-- YOUR TASK --
Repeat the data. Keep each line identical.

========================================

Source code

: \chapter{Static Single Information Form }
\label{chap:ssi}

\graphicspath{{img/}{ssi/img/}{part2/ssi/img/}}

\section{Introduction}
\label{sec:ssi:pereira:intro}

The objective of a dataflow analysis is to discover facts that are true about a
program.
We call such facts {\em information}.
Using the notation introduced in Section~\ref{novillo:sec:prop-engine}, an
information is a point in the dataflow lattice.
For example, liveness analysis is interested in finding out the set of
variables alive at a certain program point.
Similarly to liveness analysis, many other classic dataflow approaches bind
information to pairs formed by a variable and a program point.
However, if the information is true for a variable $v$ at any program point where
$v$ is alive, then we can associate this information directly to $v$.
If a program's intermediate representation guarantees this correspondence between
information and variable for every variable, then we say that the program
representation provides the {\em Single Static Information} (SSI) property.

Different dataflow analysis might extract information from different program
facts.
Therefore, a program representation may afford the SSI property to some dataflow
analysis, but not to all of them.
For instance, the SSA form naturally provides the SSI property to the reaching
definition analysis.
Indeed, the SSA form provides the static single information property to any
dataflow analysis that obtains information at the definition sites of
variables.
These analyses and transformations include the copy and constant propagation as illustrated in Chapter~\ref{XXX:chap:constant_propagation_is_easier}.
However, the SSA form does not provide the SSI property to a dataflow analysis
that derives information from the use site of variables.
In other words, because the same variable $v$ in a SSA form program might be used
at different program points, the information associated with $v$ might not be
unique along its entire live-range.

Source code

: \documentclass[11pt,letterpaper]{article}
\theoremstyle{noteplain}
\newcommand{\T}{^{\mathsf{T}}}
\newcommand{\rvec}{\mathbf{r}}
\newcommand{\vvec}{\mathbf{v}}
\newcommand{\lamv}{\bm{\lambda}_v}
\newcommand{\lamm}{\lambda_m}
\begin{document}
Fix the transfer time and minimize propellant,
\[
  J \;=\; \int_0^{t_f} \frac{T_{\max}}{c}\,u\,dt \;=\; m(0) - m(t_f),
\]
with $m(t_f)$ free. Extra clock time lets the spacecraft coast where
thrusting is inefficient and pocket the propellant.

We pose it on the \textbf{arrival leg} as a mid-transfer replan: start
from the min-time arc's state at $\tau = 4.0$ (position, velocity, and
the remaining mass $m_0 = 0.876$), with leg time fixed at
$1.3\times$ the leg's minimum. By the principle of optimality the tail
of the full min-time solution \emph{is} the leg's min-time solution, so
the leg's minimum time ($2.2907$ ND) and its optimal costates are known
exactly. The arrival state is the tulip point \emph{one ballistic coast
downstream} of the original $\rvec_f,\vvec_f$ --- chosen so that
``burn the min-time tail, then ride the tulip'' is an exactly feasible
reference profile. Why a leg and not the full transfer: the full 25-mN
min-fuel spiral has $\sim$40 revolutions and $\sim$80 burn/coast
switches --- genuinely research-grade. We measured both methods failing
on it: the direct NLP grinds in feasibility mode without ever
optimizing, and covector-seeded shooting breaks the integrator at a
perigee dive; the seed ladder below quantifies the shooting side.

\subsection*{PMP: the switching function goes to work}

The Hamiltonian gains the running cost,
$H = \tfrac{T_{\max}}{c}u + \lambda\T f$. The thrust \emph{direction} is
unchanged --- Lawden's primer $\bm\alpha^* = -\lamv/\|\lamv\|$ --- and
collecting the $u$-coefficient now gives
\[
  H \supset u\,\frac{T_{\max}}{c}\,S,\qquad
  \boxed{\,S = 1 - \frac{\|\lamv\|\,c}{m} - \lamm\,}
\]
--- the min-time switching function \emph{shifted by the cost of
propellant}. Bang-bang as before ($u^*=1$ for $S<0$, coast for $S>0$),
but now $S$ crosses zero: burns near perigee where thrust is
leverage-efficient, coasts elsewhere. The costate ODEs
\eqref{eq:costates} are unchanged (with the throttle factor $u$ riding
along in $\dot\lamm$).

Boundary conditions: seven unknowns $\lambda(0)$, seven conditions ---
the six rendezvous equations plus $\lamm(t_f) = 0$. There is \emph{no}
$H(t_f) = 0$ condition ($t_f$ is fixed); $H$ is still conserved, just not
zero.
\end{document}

========================================

-- EXERCISE RESULT --
Source code

: \chapter{Static Single Information Form }
\label{chap:ssi}

\graphicspath{{img/}{ssi/img/}{part2/ssi/img/}}

\section{Introduction}
\label{sec:ssi:pereira:intro}

The objective of a dataflow analysis is to discover facts that are true about a
program.
We call such facts {\em information}.
Using the notation introduced in Section~\ref{novillo:sec:prop-engine}, an
information is a point in the dataflow lattice.
For example, liveness analysis is interested in finding out the set of
variables alive at a certain program point.
Similarly to liveness analysis, many other classic dataflow approaches bind
information to pairs formed by a variable and a program point.
However, if the information is true for a variable $v$ at any program point where
$v$ is alive, then we can associate this information directly to $v$.
If a program's intermediate representation guarantees this correspondence between
information and variable for every variable, then we say that the program
representation provides the {\em Single Static Information} (SSI) property.

Different dataflow analysis might extract information from different program
facts.
Therefore, a program representation may afford the SSI property to some dataflow
analysis, but not to all of them.
For instance, the SSA form naturally provides the SSI property to the reaching
definition analysis.
Indeed, the SSA form provides the static single information property to any
dataflow analysis that obtains information at the definition sites of
variables.
These analyses and transformations include the copy and constant propagation as illustrated in Chapter~\ref{XXX:chap:constant_propagation_is_easier}.
However, the SSA form does not provide the SSI property to a dataflow analysis
that derives information from the use site of variables.
In other words, because the same variable $v$ in a SSA form program might be used
at different program points, the information associated with $v$ might not be
unique along its entire live-range.

Source code

: \documentclass[11pt,letterpaper]{article}
\theoremstyle{noteplain}
\newcommand{\T}{^{\mathsf{T}}}
\newcommand{\rvec}{\mathbf{r}}
\newcommand{\vvec}{\mathbf{v}}
\newcommand{\lamv}{\bm{\lambda}_v}
\newcommand{\lamm}{\lambda_m}
\begin{document}
Fix the transfer time and minimize propellant,
\[
  J \;=\; \int_0^{t_f} \frac{T_{\max}}{c}\,u\,dt \;=\; m(0) - m(t_f),
\]
with $m(t_f)$ free. Extra clock time lets the spacecraft coast where
thrusting is inefficient and pocket the propellant.

We pose it on the \textbf{arrival leg} as a mid-transfer replan: start
from the min-time arc's state at $\tau = 4.0$ (position, velocity, and
the remaining mass $m_0 = 0.876$), with leg time fixed at
$1.3\times$ the leg's minimum. By the principle of optimality the tail
of the full min-time solution \emph{is} the leg's min-time solution, so
the leg's minimum time ($2.2907$ ND) and its optimal costates are known
exactly. The arrival state is the tulip point \emph{one ballistic coast
downstream} of the original $\rvec_f,\vvec_f$ --- chosen so that
``burn the min-time tail, then ride the tulip'' is an exactly feasible
reference profile. Why a leg and not the full transfer: the full 25-mN
min-fuel spiral has $\sim$40 revolutions and $\sim$80 burn/coast
switches --- genuinely research-grade. We measured both methods failing
on it: the direct NLP grinds in feasibility mode without ever
optimizing, and covector-seeded shooting breaks the integrator at a
perigee dive; the seed ladder below quantifies the shooting side.

\subsection*{PMP: the switching function goes to work}

The Hamiltonian gains the running cost,
$H = \tfrac{T_{\max}}{c}u + \lambda\T f$. The thrust \emph{direction} is
unchanged --- Lawden's primer $\bm\alpha^* = -\lamv/\|\lamv\|$ --- and
collecting the $u$-coefficient now gives
\[
  H \supset u\,\frac{T_{\max}}{c}\,S,\qquad
  \boxed{\,S = 1 - \frac{\|\lamv\|\,c}{m} - \lamm\,}
\]
--- the min-time switching function \emph{shifted by the cost of
propellant}. Bang-bang as before ($u^*=1$ for $S<0$, coast for $S>0$),
but now $S$ crosses zero: burns near perigee where thrust is
leverage-efficient, coasts elsewhere. The costate ODEs
\eqref{eq:costates} are unchanged (with the throttle factor $u$ riding
along in $\dot\lamm$).

Boundary conditions: seven unknowns $\lambda(0)$, seven conditions ---
the six rendezvous equations plus $\lamm(t_f) = 0$. There is \emph{no}
$H(t_f) = 0$ condition ($t_f$ is fixed); $H$ is still conserved, just not
zero.
\end{document}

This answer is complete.